=== Required action ===
Retype all of the entries precisely.

(Source texts of formatted documents)
___

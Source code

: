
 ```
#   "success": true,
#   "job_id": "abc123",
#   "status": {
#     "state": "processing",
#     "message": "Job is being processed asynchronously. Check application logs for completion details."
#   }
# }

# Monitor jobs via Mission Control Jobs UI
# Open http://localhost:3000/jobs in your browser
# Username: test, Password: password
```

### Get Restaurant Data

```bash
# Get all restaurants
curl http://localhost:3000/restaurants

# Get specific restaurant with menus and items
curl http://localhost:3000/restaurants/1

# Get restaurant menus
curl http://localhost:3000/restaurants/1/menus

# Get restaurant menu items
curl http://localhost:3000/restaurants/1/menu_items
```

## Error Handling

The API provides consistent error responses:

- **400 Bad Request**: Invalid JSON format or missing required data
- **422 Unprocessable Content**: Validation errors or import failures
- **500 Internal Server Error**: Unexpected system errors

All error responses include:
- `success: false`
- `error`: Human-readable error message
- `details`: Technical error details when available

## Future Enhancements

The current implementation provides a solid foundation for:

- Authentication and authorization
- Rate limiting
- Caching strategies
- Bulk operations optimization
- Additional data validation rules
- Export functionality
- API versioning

___

=== Exercise answer ===
Source code

:
 ```
#   "success": true,
#   "job_id": "abc123",
#   "status": {
#     "state": "processing",
#     "message": "Job is being processed asynchronously. Check application logs for completion details."
#   }
# }

# Monitor jobs via Mission Control Jobs UI
# Open http://localhost:3000/jobs in your browser
# Username: test, Password: password
```

### Get Restaurant Data

```bash
# Get all restaurants
curl http://localhost:3000/restaurants

# Get specific restaurant with menus and items
curl http://localhost:3000/restaurants/1

# Get restaurant menus
curl http://localhost:3000/restaurants/1/menus

# Get restaurant menu items
curl http://localhost:3000/restaurants/1/menu_items
```

## Error Handling

The API provides consistent error responses:

- **400 Bad Request**: Invalid JSON format or missing required data
- **422 Unprocessable Content**: Validation errors or import failures
- **500 Internal Server Error**: Unexpected system errors

All error responses include:
- `success: false`
- `error`: Human-readable error message
- `details`: Technical error details when available

## Future Enhancements

The current implementation provides a solid foundation for:

- Authentication and authorization
- Rate limiting
- Caching strategies
- Bulk operations optimization
- Additional data validation rules
- Export functionality
- API versioning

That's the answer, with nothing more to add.